**TASK ITEM**
Each record that follows is to be duplicated exactly, though its pictures are not.

■ ■ ■ ■

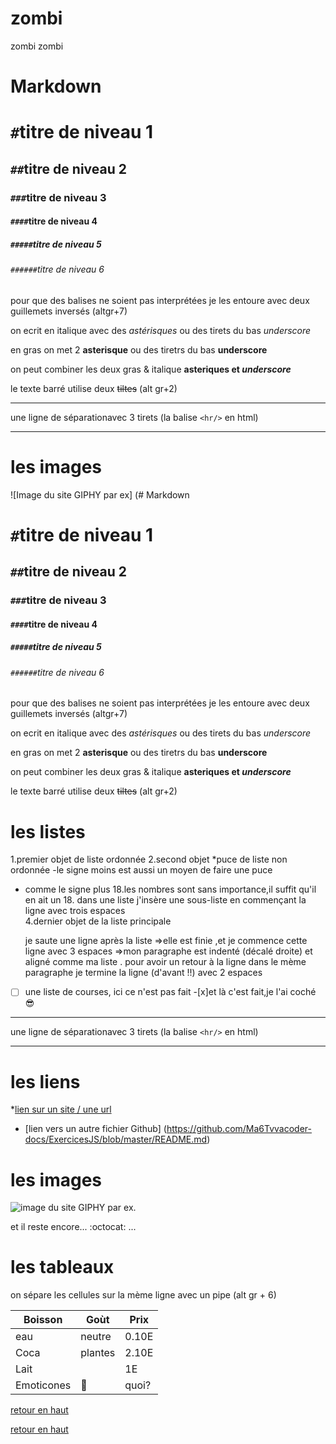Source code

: # zombi
zombi zombi


# Markdown

<a name="haut">

# `#`titre de niveau 1
## `##`titre de niveau 2
### `###`titre de niveau 3
#### `####`titre de niveau 4
##### `#####`titre de niveau 5
###### `######`titre de niveau 6 

pour que des balises ne soient pas interprétées je les entoure avec deux guillemets inversés (altgr+7)

on ecrit en italique avec des *astérisques* ou des tirets du bas _underscore_ 

en gras on met 2 **asterisque** ou des tiretrs du bas __underscore__ 

on peut combiner les deux gras & italique **asteriques et _underscore_**

le texte barré utilise deux ~~tiltes~~ (alt gr+2)  



---

une ligne de séparationavec 3 tirets (la balise `<hr/>` en html)

---



# les images 

![Image du site GIPHY par ex] (# Markdown

<a name="haut">

# `#`titre de niveau 1
## `##`titre de niveau 2
### `###`titre de niveau 3
#### `####`titre de niveau 4
##### `#####`titre de niveau 5
###### `######`titre de niveau 6 

pour que des balises ne soient pas interprétées je les entoure avec deux guillemets inversés (altgr+7)

on ecrit en italique avec des *astérisques* ou des tirets du bas _underscore_ 

en gras on met 2 **asterisque** ou des tiretrs du bas __underscore__ 

on peut combiner les deux gras & italique **asteriques et _underscore_**

le texte barré utilise deux ~~tiltes~~ (alt gr+2)  

# les listes 

1.premier objet de liste ordonnée
2.second objet
  *puce de liste non ordonnée
  -le signe moins est aussi un moyen de faire une puce 
  + comme le signe plus 
  18.les nombres sont sans importance,il suffit qu'il en ait un 
     18. dans une liste j'insère une sous-liste en commençant la ligne avec trois espaces   
     4.dernier objet de la liste principale 

     je saute une ligne après la liste =>elle est finie ,et je commence cette ligne avec 3 espaces =>mon paragraphe est indenté (décalé droite) et aligné comme ma liste .
     pour avoir un retour à la ligne dans le mème paragraphe je termine la ligne (d'avant !!) avec 2 espaces  

 - [ ] une liste de courses, ici ce n'est pas fait 
 -[x]et là c'est fait,je l'ai coché :sunglasses:

---

une ligne de séparationavec 3 tirets (la balise `<hr/>` en html)

---

# les liens 

*[lien sur un site  / une url](https://www.google.com)

* [lien vers un autre fichier Github]
(https://github.com/Ma6Tvvacoder-docs/ExercicesJS/blob/master/README.md)

# les images 

![image du site GIPHY par ex.](https://media.giphy.com/media/R97jJCEGEmh0I/giphy.gif)

et il reste encore... :octocat: ...

# les tableaux 

on sépare les cellules sur la mème ligne avec un pipe (alt gr + 6)


Boisson | Goùt | Prix
--- | --- | ---
eau | neutre | 0.10E
Coca | plantes | 2.10E
Lait | | 1E
Emoticones | :imp: | quoi?





[retour en haut](#haut)







[retour en haut](#haut)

■ ■ ■ ■

**EXERCISE ANSWER**
Source code

: # zombi
zombi zombi


# Markdown

<a name="haut">

# `#`titre de niveau 1
## `##`titre de niveau 2
### `###`titre de niveau 3
#### `####`titre de niveau 4
##### `#####`titre de niveau 5
###### `######`titre de niveau 6 

pour que des balises ne soient pas interprétées je les entoure avec deux guillemets inversés (altgr+7)

on ecrit en italique avec des *astérisques* ou des tirets du bas _underscore_ 

en gras on met 2 **asterisque** ou des tiretrs du bas __underscore__ 

on peut combiner les deux gras & italique **asteriques et _underscore_**

le texte barré utilise deux ~~tiltes~~ (alt gr+2)  



---

une ligne de séparationavec 3 tirets (la balise `<hr/>` en html)

---



# les images 

![Image du site GIPHY par ex] (# Markdown

<a name="haut">

# `#`titre de niveau 1
## `##`titre de niveau 2
### `###`titre de niveau 3
#### `####`titre de niveau 4
##### `#####`titre de niveau 5
###### `######`titre de niveau 6 

pour que des balises ne soient pas interprétées je les entoure avec deux guillemets inversés (altgr+7)

on ecrit en italique avec des *astérisques* ou des tirets du bas _underscore_ 

en gras on met 2 **asterisque** ou des tiretrs du bas __underscore__ 

on peut combiner les deux gras & italique **asteriques et _underscore_**

le texte barré utilise deux ~~tiltes~~ (alt gr+2)  

# les listes 

1.premier objet de liste ordonnée
2.second objet
  *puce de liste non ordonnée
  -le signe moins est aussi un moyen de faire une puce 
  + comme le signe plus 
  18.les nombres sont sans importance,il suffit qu'il en ait un 
     18. dans une liste j'insère une sous-liste en commençant la ligne avec trois espaces   
     4.dernier objet de la liste principale 

     je saute une ligne après la liste =>elle est finie ,et je commence cette ligne avec 3 espaces =>mon paragraphe est indenté (décalé droite) et aligné comme ma liste .
     pour avoir un retour à la ligne dans le mème paragraphe je termine la ligne (d'avant !!) avec 2 espaces  

 - [ ] une liste de courses, ici ce n'est pas fait 
 -[x]et là c'est fait,je l'ai coché :sunglasses:

---

une ligne de séparationavec 3 tirets (la balise `<hr/>` en html)

---

# les liens 

*[lien sur un site  / une url](https://www.google.com)

* [lien vers un autre fichier Github]
(https://github.com/Ma6Tvvacoder-docs/ExercicesJS/blob/master/README.md)

# les images 

![image du site GIPHY par ex.](https://media.giphy.com/media/R97jJCEGEmh0I/giphy.gif)

et il reste encore... :octocat: ...

# les tableaux 

on sépare les cellules sur la mème ligne avec un pipe (alt gr + 6)


Boisson | Goùt | Prix
--- | --- | ---
eau | neutre | 0.10E
Coca | plantes | 2.10E
Lait | | 1E
Emoticones | :imp: | quoi?





[retour en haut](#haut)







[retour en haut](#haut)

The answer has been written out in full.